The idea of online pull builds on our two-year experience of developing a prototype execution engine MR2 (a predecessor of MR3) and multi-year experience of developing MR3. The prototype execution engine MR2 implements the push model in its purest form. The following graph shows the result of running TeraSort 1) on Hadoop MapReduce and 2) on MR2 in a cluster of 90 nodes when varying the size of input data up to 320GB per node (with GB of input data per node in the x-axis and execution time per GB in the y-axis). In the course of developing MR3, we have also experimented with a new runtime called ASM which is based on the push model. Our ultimate goal is to bring the performance of MR3 to the next level with the speed and stability of the push model as evidenced by MR2.
The current implementation of MR3 uses a single queue to run all DAGs.
(The configuration key
mr3.queue.name specifies the queue in Yarn for running an MR3 application and thus serves a different purpose.)
While the use of a single queue suffices for typical workloads
thanks to Task scheduling in MR3,
the user may want to further control individual DAGs with multiple queues
interactive queue for interactive jobs and
etl queue for ETL jobs).
Eventually we plan to implement a new mechanism of queue management in MR3
so that the user of Hive on MR3 can use an interface compatible with Hive Workload Manager.
Support for Microsoft Azure and Google Cloud
We have already tested Hive on MR3 thoroughly on Amazon AWS (EMR and EKS).
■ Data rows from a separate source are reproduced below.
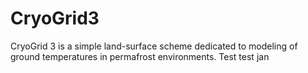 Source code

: # CryoGrid3
CryoGrid 3 is a simple land-surface scheme dedicated to modeling of ground temperatures in permafrost environments.
Test
test jan
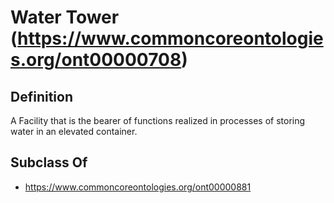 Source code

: # Water Tower (https://www.commoncoreontologies.org/ont00000708)

## Definition
A Facility that is the bearer of functions realized in processes of storing water in an elevated container.

## Subclass Of
- https://www.commoncoreontologies.org/ont00000881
We plan to extend Hive on MR3 as necessary so that it runs seamlessly on Microsoft Azure and Google Cloud as well.
Backend for Amazon Fargate
Currently MR3 implements backends for Yarn and Kubernetes resource schedulers. Another resource scheduler under consideration is Amazon Fargate. Since its unit of resource allocation is containers, Amazon Fargate can make MR3 much less likely to suffer from over-provisioning of cluster resources than Yarn and Kubernetes. In conjunction with the support for autoscaling in MR3, the backend for Amazon Fargate may enable MR3 to finish the execution of DAGs faster (just by creating more containers as needed) while reducing the overall cost (just by deleting idle containers as soon as possible). The limiting factors, however, are the 10GB limit on disk volumes and no support for EFS PersistentVolume.
MapReduce on MR3 and Pig on MR3
MR3 is not designed specifically for Apache Hive. In fact, MR3 started its life as a general purpose execution engine, and it was only later that we decided to develop Hive on MR3 as a means of testing MR3 more thoroughly. As such, MR3 can easily execute MapReduce jobs which are converted to simple DAGs with two Vertexes. MR3 can also execute Pig jobs which can be converted to DAGs utilizing the Tez runtime. Thus, as new major applications of MR3, we plan to implement clients for MapReduce and Pig (MapReduce on MR3 and Pig on MR3). Then all the strengths of MR3, such as concurrent DAGs, cross-DAG container reuse, fault tolerance, and autoscaling, are automatically available when running MapReduce and Pig jobs, whether on Hadoop or on Kubernetes. Since multiple clients can connect to a common DAGAppMaster, we can even share ContainerWorkers among Hive, MapReduce, and Pig jobs without having to maintain three separate clusters!
Support for Java 11 and higher
Java is evolving fast, but MR3 still requires Java 8. On Hadoop, it is not easy to migrate to a higher version such as Java 11 because of potential dependency problems. On Kubernetes, however, it suffices to check dependency problems in a local cluster. Thus we plan to upgrade MR3 to use Java 11 or higher, and experiment with it on Kubernetes. In particular, new garbage collectors available in recent versions of Java (such as Shenandoah and ZGC) may be able to instantly boost the performance of MR3 for free.